▶ [RECORDS PROVIDED]

= = = = =

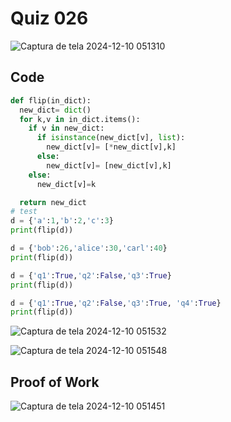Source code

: # Quiz 026

![Captura de tela 2024-12-10 051310](https://github.com/user-attachments/assets/f37abb97-cd7c-4456-99b3-564dd4809cd3)

## Code

```py
def flip(in_dict):
  new_dict= dict()
  for k,v in in_dict.items():
    if v in new_dict:
      if isinstance(new_dict[v], list):
        new_dict[v]= [*new_dict[v],k]
      else:
        new_dict[v]= [new_dict[v],k]
    else:
      new_dict[v]=k

  return new_dict
# test
d = {'a':1,'b':2,'c':3}
print(flip(d))

d = {'bob':26,'alice':30,'carl':40}
print(flip(d))

d = {'q1':True,'q2':False,'q3':True}
print(flip(d))

d = {'q1':True,'q2':False,'q3':True, 'q4':True}
print(flip(d))
```
![Captura de tela 2024-12-10 051532](https://github.com/user-attachments/assets/e780e5a1-6e67-431f-82a3-86331d205519)

![Captura de tela 2024-12-10 051548](https://github.com/user-attachments/assets/3e579302-f9df-43ab-a53e-2a32f49af7b7)


## Proof of Work

![Captura de tela 2024-12-10 051451](https://github.com/user-attachments/assets/a702beef-158b-4ff8-9a37-4a837fc68c1c)



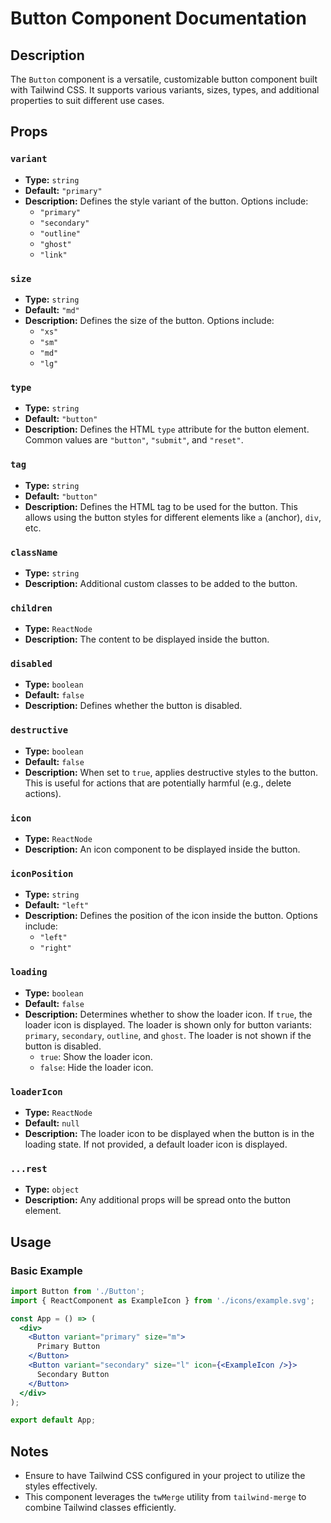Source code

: # Button Component Documentation

## Description

The `Button` component is a versatile, customizable button component built with Tailwind CSS. It supports various variants, sizes, types, and additional properties to suit different use cases.

## Props

### `variant`
- **Type:** `string`
- **Default:** `"primary"`
- **Description:** Defines the style variant of the button. Options include:
  - `"primary"`
  - `"secondary"`
  - `"outline"`
  - `"ghost"`
  - `"link"`

### `size`
- **Type:** `string`
- **Default:** `"md"`
- **Description:** Defines the size of the button. Options include:
  - `"xs"`
  - `"sm"`
  - `"md"`
  - `"lg"`

### `type`
- **Type:** `string`
- **Default:** `"button"`
- **Description:** Defines the HTML `type` attribute for the button element. Common values are `"button"`, `"submit"`, and `"reset"`.

### `tag`
- **Type:** `string`
- **Default:** `"button"`
- **Description:** Defines the HTML tag to be used for the button. This allows using the button styles for different elements like `a` (anchor), `div`, etc.

### `className`
- **Type:** `string`
- **Description:** Additional custom classes to be added to the button.

### `children`
- **Type:** `ReactNode`
- **Description:** The content to be displayed inside the button.

### `disabled`
- **Type:** `boolean`
- **Default:** `false`
- **Description:** Defines whether the button is disabled.

### `destructive`
- **Type:** `boolean`
- **Default:** `false`
- **Description:** When set to `true`, applies destructive styles to the button. This is useful for actions that are potentially harmful (e.g., delete actions).

### `icon`
- **Type:** `ReactNode`
- **Description:** An icon component to be displayed inside the button.

### `iconPosition`
- **Type:** `string`
- **Default:** `"left"`
- **Description:** Defines the position of the icon inside the button. Options include:
  - `"left"`
  - `"right"`

### `loading`
- **Type:** `boolean`
- **Default:** `false`
- **Description:** Determines whether to show the loader icon. If `true`, the loader icon is displayed. The loader is shown only for button variants: `primary`, `secondary`, `outline`, and `ghost`. The loader is not shown if the button is disabled.
  - `true`: Show the loader icon.
  - `false`: Hide the loader icon.

### `loaderIcon`
- **Type:** `ReactNode`
- **Default:** `null`
- **Description:** The loader icon to be displayed when the button is in the loading state. If not provided, a default loader icon is displayed.

### `...rest`
- **Type:** `object`
- **Description:** Any additional props will be spread onto the button element.

## Usage

### Basic Example

```jsx
import Button from './Button';
import { ReactComponent as ExampleIcon } from './icons/example.svg';

const App = () => (
  <div>
    <Button variant="primary" size="m">
      Primary Button
    </Button>
    <Button variant="secondary" size="l" icon={<ExampleIcon />}>
      Secondary Button
    </Button>
  </div>
);

export default App;
```
## Notes

- Ensure to have Tailwind CSS configured in your project to utilize the styles effectively.
- This component leverages the `twMerge` utility from `tailwind-merge` to combine Tailwind classes efficiently.


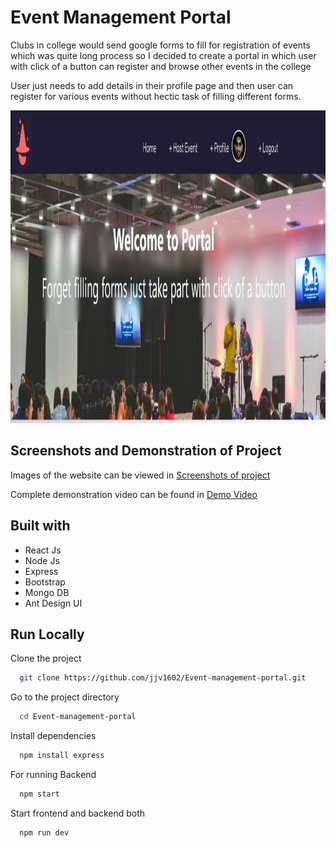 
# Event Management Portal

Clubs in college would
send google forms to fill for registration
of events which was quite long process so I decided to create a portal in which user with click of a button can register and browse other events in the college   
   
User just needs to add details in their profile page and then user can register for various events without hectic task of filling different forms.

<img src="/Screenshot_Images/Home1.jpg"  width="100%" height="500">



## Screenshots and Demonstration of Project
 
  Images of the website can be viewed in [Screenshots of project ](https://github.com/jjv1602/Event-management-portal/tree/main/Screenshot_Images)

  Complete demonstration video can be found in [Demo Video ](https://drive.google.com/file/d/1eDqIv5HaEB4Bk1Bfn2sLDKcnsAC_JUt1/view?usp=sharing)

## Built with

* React Js
* Node Js
* Express
* Bootstrap 
* Mongo DB
* Ant Design UI 
## Run Locally

Clone the project

```bash
  git clone https://github.com/jjv1602/Event-management-portal.git
```

Go to the project directory

```bash
  cd Event-management-portal
```

Install dependencies

```bash
  npm install express
```

For running Backend
```bash
  npm start
```

Start frontend and backend both 

```bash
  npm run dev
```

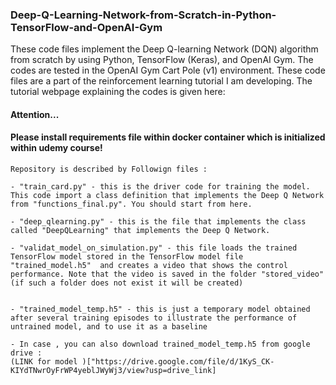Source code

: ### Deep-Q-Learning-Network-from-Scratch-in-Python-TensorFlow-and-OpenAI-Gym

These code files implement the Deep Q-learning Network (DQN) algorithm from scratch by using Python, TensorFlow (Keras), and OpenAI Gym. The codes are tested in the OpenAI Gym Cart Pole (v1) environment. These code files are a part of the reinforcement learning tutorial I am developing. The tutorial webpage explaining the codes is given here: 

#### Attention...

#### Please install requirements file within docker container which is initialized within udemy course!


```
Repository is described by Followign files :

- "train_card.py" - this is the driver code for training the model. This code import a class definition that implements the Deep Q Network from "functions_final.py". You should start from here.

- "deep_qlearning.py" - this is the file that implements the class called "DeepQLearning" that implements the Deep Q Network.

- "validat_model_on_simulation.py" - this file loads the trained TensorFlow model stored in the TensorFlow model file "trained_model.h5"  and creates a video that shows the control performance. Note that the video is saved in the folder "stored_video" (if such a folder does not exist it will be created)


- "trained_model_temp.h5" - this is just a temporary model obtained after several training episodes to illustrate the performance of untrained model, and to use it as a baseline

- In case , you can also download trained_model_temp.h5 from google drive :
(LINK for model )["https://drive.google.com/file/d/1KyS_CK-KIYdTNwrOyFrWP4yeblJWyWj3/view?usp=drive_link]
```
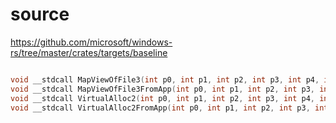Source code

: # source

<https://github.com/microsoft/windows-rs/tree/master/crates/targets/baseline>

```c

void __stdcall MapViewOfFile3(int p0, int p1, int p2, int p3, int p4, int p5, int p6, int p7, int p8, int p9) {}
void __stdcall MapViewOfFile3FromApp(int p0, int p1, int p2, int p3, int p4, int p5, int p6, int p7, int p8, int p9) {}
void __stdcall VirtualAlloc2(int p0, int p1, int p2, int p3, int p4, int p5, int p6) {}
void __stdcall VirtualAlloc2FromApp(int p0, int p1, int p2, int p3, int p4, int p5, int p6) {}

```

= = = = =

Your task is to show every line of the listing above containing "github".

![Captura de tela 2024-12-10 051310](https://github.com/user-attachments/assets/f37abb97-cd7c-4456-99b3-564dd4809cd3)
![Captura de tela 2024-12-10 051532](https://github.com/user-attachments/assets/e780e5a1-6e67-431f-82a3-86331d205519)
![Captura de tela 2024-12-10 051548](https://github.com/user-attachments/assets/3e579302-f9df-43ab-a53e-2a32f49af7b7)
![Captura de tela 2024-12-10 051451](https://github.com/user-attachments/assets/a702beef-158b-4ff8-9a37-4a837fc68c1c)
  Images of the website can be viewed in [Screenshots of project ](https://github.com/jjv1602/Event-management-portal/tree/main/Screenshot_Images)
  git clone https://github.com/jjv1602/Event-management-portal.git
<https://github.com/microsoft/windows-rs/tree/master/crates/targets/baseline>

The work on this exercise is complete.